__PROBLEM DESCRIPTION__. State the count of lines below featuring the word "returnValue", and write nothing further.

__Source texts of formatted documents__.

+++++

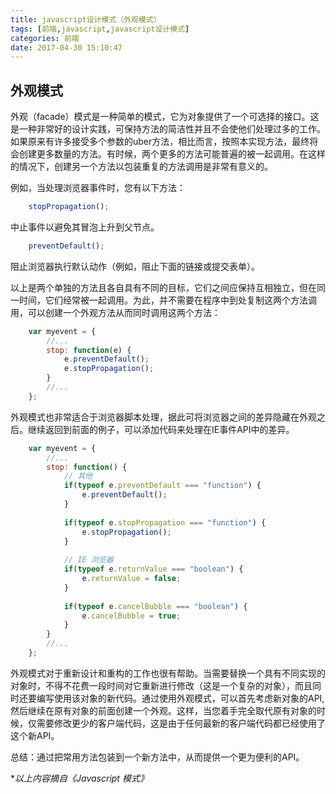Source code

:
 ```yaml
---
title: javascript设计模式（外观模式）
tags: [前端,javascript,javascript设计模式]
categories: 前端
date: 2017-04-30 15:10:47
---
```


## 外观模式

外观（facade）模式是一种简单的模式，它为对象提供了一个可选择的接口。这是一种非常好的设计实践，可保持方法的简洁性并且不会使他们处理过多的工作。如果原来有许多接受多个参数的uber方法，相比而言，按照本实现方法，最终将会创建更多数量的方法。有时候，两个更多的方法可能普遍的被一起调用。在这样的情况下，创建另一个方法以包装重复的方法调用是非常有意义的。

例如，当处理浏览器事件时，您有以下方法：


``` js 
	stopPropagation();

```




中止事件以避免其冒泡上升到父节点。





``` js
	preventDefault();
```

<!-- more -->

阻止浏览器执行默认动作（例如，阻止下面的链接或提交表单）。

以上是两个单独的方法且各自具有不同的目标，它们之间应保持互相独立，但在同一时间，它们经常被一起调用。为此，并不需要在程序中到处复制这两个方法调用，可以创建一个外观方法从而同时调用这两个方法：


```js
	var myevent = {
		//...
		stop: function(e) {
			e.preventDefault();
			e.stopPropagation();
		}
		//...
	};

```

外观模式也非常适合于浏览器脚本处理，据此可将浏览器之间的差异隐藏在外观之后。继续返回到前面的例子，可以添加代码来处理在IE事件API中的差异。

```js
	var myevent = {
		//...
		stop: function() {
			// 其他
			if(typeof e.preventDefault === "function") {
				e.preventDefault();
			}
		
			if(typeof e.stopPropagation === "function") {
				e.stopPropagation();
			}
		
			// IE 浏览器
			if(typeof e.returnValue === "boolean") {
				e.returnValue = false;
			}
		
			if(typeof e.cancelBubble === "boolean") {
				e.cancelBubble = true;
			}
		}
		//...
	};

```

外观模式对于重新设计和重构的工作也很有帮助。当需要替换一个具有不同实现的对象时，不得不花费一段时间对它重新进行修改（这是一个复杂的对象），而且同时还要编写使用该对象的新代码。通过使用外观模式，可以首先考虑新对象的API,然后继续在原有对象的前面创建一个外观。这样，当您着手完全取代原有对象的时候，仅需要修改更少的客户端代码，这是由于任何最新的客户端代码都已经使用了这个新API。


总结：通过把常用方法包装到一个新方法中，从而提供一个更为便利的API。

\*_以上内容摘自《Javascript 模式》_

+++++

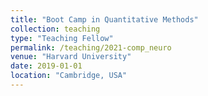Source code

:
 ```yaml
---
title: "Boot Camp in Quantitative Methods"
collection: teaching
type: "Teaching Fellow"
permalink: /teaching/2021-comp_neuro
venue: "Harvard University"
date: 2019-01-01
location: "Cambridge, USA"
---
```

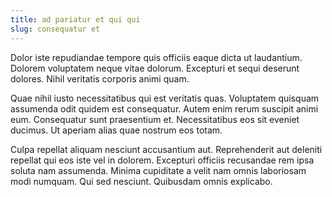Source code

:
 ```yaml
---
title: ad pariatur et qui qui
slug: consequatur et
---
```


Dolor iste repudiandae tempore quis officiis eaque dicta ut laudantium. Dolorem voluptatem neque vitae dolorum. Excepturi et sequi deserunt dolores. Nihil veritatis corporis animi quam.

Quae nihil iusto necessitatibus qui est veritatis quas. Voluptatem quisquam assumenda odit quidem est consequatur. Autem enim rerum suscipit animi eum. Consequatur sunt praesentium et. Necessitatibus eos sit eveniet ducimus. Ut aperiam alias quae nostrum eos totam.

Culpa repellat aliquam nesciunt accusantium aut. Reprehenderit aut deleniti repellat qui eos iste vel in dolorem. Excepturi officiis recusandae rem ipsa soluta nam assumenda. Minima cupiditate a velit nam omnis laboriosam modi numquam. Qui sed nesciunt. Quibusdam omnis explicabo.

+++++

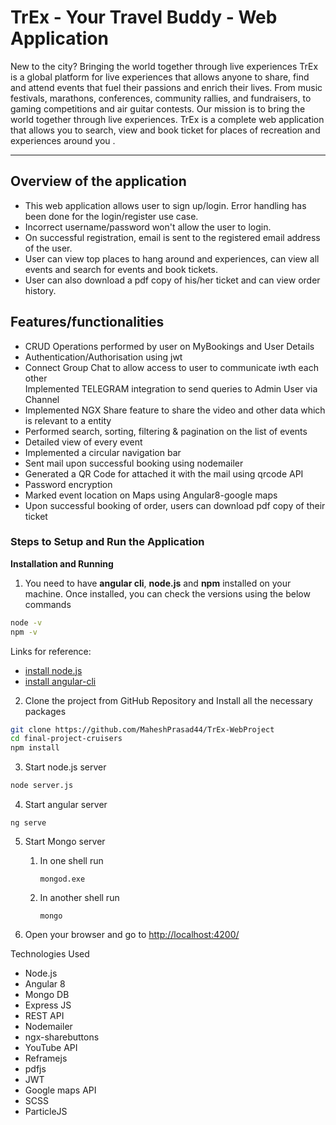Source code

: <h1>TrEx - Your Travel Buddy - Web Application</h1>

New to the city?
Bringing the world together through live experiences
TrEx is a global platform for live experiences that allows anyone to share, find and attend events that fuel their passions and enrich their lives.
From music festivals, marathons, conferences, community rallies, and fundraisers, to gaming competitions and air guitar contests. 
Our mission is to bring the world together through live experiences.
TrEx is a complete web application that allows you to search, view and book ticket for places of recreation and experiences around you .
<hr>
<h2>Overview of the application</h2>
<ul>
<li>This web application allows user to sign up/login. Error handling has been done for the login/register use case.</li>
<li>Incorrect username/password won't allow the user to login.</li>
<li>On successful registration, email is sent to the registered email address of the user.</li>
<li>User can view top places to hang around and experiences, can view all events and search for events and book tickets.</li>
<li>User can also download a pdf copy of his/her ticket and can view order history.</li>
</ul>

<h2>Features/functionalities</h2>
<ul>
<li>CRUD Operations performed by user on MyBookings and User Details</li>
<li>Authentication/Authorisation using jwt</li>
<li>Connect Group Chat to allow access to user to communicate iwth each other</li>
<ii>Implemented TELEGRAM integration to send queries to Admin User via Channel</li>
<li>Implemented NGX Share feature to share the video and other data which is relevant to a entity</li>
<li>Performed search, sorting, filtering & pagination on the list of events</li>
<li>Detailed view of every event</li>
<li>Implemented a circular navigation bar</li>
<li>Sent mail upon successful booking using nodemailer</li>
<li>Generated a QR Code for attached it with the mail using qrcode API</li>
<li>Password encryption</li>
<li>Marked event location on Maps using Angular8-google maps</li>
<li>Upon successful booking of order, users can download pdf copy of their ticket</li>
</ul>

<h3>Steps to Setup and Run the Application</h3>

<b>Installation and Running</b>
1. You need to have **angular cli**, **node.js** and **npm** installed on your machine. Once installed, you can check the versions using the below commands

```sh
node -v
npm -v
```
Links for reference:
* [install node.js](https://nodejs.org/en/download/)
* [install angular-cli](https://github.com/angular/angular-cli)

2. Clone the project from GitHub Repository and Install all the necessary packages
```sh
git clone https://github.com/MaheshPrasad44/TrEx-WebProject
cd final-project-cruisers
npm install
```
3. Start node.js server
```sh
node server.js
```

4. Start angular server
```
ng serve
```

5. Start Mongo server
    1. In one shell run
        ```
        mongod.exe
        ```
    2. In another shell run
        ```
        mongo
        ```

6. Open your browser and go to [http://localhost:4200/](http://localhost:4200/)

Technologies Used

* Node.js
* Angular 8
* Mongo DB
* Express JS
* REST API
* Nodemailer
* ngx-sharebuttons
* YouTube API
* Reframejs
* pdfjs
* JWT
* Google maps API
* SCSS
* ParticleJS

+++++

__YOUR SOLUTION__. 2